CHAPTER FOUR

DAY TWO OF SEVEN, AND the Prince of Atlantis has stolen four kisses.

I’m keeping count because I’m a rational, organized person who processes her emotions through data, and also because if I don’t quantify what’s happening to me, I’m going to lose my grip on reality entirely.

Kiss number one was the elevator at The Hive. That one doesn’t count because I was in shock and my brain had already shut down and you can’t be held responsible for kissing someone back when your entire nervous system has been replaced by static.

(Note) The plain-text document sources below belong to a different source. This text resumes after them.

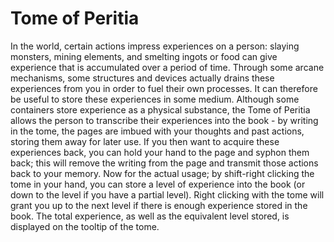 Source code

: # Tome of Peritia

In the world, certain actions impress experiences on a person: slaying monsters, mining elements, and smelting ingots or food can give experience that is accumulated over a period of time. Through some arcane mechanisms, some structures and devices actually drains these experiences from you in order to fuel their own processes. It can therefore be useful to store these experiences in some medium.
Although some containers store experience as a physical substance, the Tome of Peritia allows the person to transcribe their experiences into the book - by writing in the tome, the pages are imbued with your thoughts and past actions, storing them away for later use. If you then want to acquire these experiences back, you can hold your hand to the page and syphon them back; this will remove the writing from the page and transmit those actions back to your memory.
Now for the actual usage; by shift-right clicking the tome in your hand, you can store a level of experience into the book (or down to the level if you have a partial level). Right clicking with the tome will grant you up to the next level if there is enough experience stored in the book. The total experience, as well as the equivalent level stored, is displayed on the tooltip of the tome.

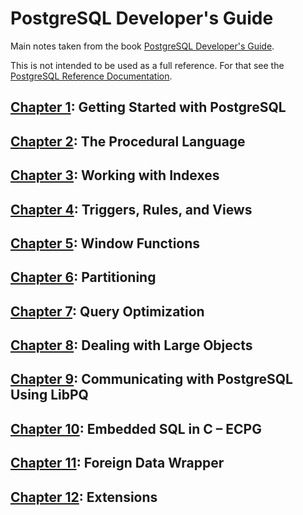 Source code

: # PostgreSQL Developer's Guide

Main notes taken from the book [PostgreSQL Developer's Guide](https://www.amazon.com/dp/B00U64KR44/ref=cm_sw_em_r_mt_dp_U_bbryEbACYVCMD).

This is not intended to be used as a full reference. For that see the [PostgreSQL Reference Documentation](https://www.postgresql.org/docs/current/index.html).

## [Chapter 1](./Chapter01): Getting Started with PostgreSQL
## [Chapter 2](./Chapter02): The Procedural Language
## [Chapter 3](./Chapter03): Working with Indexes
## [Chapter 4](./Chapter04): Triggers, Rules, and Views
## [Chapter 5](./Chapter05): Window Functions
## [Chapter 6](./Chapter06): Partitioning
## [Chapter 7](./Chapter07): Query Optimization
## [Chapter 8](./Chapter08): Dealing with Large Objects
## [Chapter 9](./Chapter09): Communicating with PostgreSQL Using LibPQ
## [Chapter 10](./Chapter10): Embedded SQL in C – ECPG
## [Chapter 11](./Chapter11): Foreign Data Wrapper
## [Chapter 12](./Chapter12): Extensions
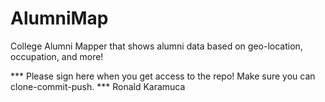 # AlumniMap
College Alumni Mapper that shows alumni data based on geo-location, occupation, and more!

*** Please sign here when you get access to the repo! Make sure you can clone-commit-push. ***
Ronald Karamuca
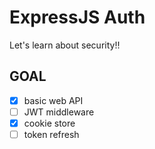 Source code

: # ExpressJS Auth

Let's learn about security!!


## GOAL
- [x] basic web API
- [ ] JWT middleware
- [x] cookie store
- [ ] token refresh
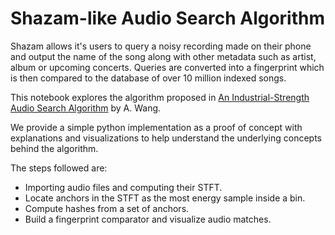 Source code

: # Shazam-like Audio Search Algorithm

Shazam allows it's users to query a noisy recording made on their phone and output the name of the song along with other metadata such as artist, album or upcoming concerts.
Queries are converted into a fingerprint which is then compared to the database of over 10 million indexed songs.

This notebook explores the algorithm proposed in [An Industrial-Strength Audio Search Algorithm](https://www.ee.columbia.edu/~dpwe/papers/Wang03-shazam.pdf) by A. Wang. 

We provide a simple python implementation as a proof of concept with explanations and visualizations to help understand the underlying concepts behind the algorithm.

The steps followed are:
* Importing audio files and computing their STFT.
* Locate anchors in the STFT as the most energy sample inside a bin.
* Compute hashes from a set of anchors.
* Build a fingerprint comparator and visualize audio matches.
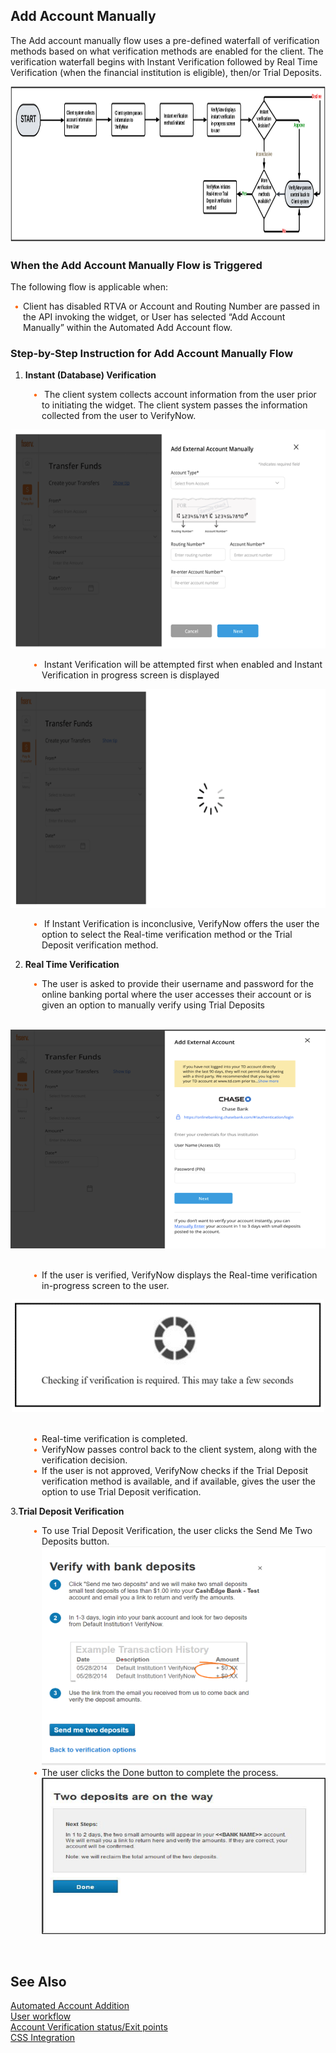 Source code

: ## Add Account Manually

The Add account manually flow uses a pre-defined waterfall of verification methods based on what verification methods are enabled for the client. The verification waterfall begins with Instant Verification followed by Real Time Verification (when the financial institution is eligible), then/or Trial Deposits.

<center>

 <img width="750" height="250" src="https://raw.githubusercontent.com/Fiserv/verifynow/develop/assets/images/rtv-processflow.png">

</center>

### When the Add Account Manually Flow is Triggered

The following flow is applicable when:
<div class="card-body">
<ul>
<li>Client has disabled RTVA or Account and Routing Number are passed in the API invoking the widget, or
User has selected “Add Account Manually” within the Automated Add Account flow. </li>
</ul>
</div>

### Step-by-Step Instruction for Add Account Manually Flow

1.	<b>Instant (Database) Verification</b> </br>
<div class="card-body" style="margin-left:30px">
<ul>
<li>
 The client system collects account information from the user prior to initiating the widget. The client system passes the information collected from the user to VerifyNow.
 </li>
 </ul>
 </div>

<center>
<img width="550" height="350" src="https://raw.githubusercontent.com/Fiserv/verifynow/develop/assets/images/addexternal-account.png"/>

</center>
                         
<div class="card-body" style="margin-left:30px">
<ul>
<li>
	Instant Verification will be attempted first when enabled and Instant Verification in progress screen is displayed 
        </li></ul></div>
<center>

<img width="550" height="350" src="https://raw.githubusercontent.com/Fiserv/verifynow/develop/assets/images/inprogress-screen.png"/>

</center>

<div class="card-body" style="margin-left:30px">
<ul>
<li>
If Instant Verification is inconclusive, VerifyNow offers the user the option to select the Real-time verification method or the Trial Deposit verification method.
</li></ul></div>

2.	<b>Real Time Verification</b>
<div class="card-body" style="margin-left:30px">
        <ul>
        <li>The user is asked to provide their username and password for the online banking portal where the user accesses their account or is given an option to manually verify using Trial Deposits</li>
        </ul>
        </div>
</br>
<center>

<img width="550" height="350" src="https://raw.githubusercontent.com/Fiserv/verifynow/develop/assets/images/transferfund-externalaccount.png">

</center>
</br>
        <div class="card-body" style="margin-left:30px">
        <ul>
        <li>If the user is verified, VerifyNow displays the Real-time verification in-progress screen to the user.</li>
        </ul>
        </div>

<center>

<img width="500" height="180" src="https://raw.githubusercontent.com/Fiserv/verifynow/develop/assets/images/checkingverification.png">

</center>
</br>   
        <div class="card-body" style="margin-left:30px">
        <ul>
        <li>Real-time verification is completed.</li>
        <li>VerifyNow passes control back to the client system, along with the verification decision.</li>
        <li>If the user is not approved, VerifyNow checks if the Trial Deposit verification method is available, and if available, gives the user the option to use Trial Deposit verification.</li>
        </ul>
        </div>
3.<b>Trial Deposit Verification</b>
                <div class="card-body" style="margin-left:30px">
                <ul>
                <li>To use Trial Deposit Verification, the user clicks the Send Me Two Deposits button.</li>
<center>

<img width="540" height="350" src="https://raw.githubusercontent.com/Fiserv/verifynow/develop/assets/images/verify-with-bank-deposit-new.png">

</center>
                <li>The user clicks the Done button to complete the process.</li>
<center>

<img width="550" height="250" src="https://raw.githubusercontent.com/Fiserv/verifynow/develop/assets/images/twodepositpage.png">

</center>
                </ul>
                </div>

</br>

## See Also
[Automated Account Addition](?path=docs/automated-account-additions.md)</br>
[User workflow](?path=docs/user-workflow.md)</br>
[Account Verification status/Exit points](?path=docs/account-verification-status.md)</br>
[CSS Integration](?path=docs/css-integration.md)

 <style>
    .card-body ul {
        list-style: none;
        padding-left: 20px;
    }
    .card-body ul li::before {
        content: "\2022";
        font-size: 1.0em;
        color: #f60;
        display: inline-block;
        width: 1em;
        margin-left: -1em;
    }
</style>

Except it does count. Obviously it counts. I can still feel it when I close my eyes, his fingers on my jaw, the aching gentleness of his mouth, the way his thumb traced my jawline after like he was memorizing the shape of me.

So. Four kisses. Five if we’re being honest.

The second kiss happened on the flight back from Miami, which I haven’t mentioned yet because I’ve been trying very hard to pretend it didn’t happen.

After the elevator, after the “I’ll give you a week” that was still ringing in my ears like a detonation, Ruby appeared from nowhere (the woman has a sixth sense for post-crisis logistics) and ushered me back to the plane.

I sat in my seat. I stared at the window. I didn’t look at him.

For approximately forty-five minutes.

And then, somewhere over the Gulf of Mexico, he said my name.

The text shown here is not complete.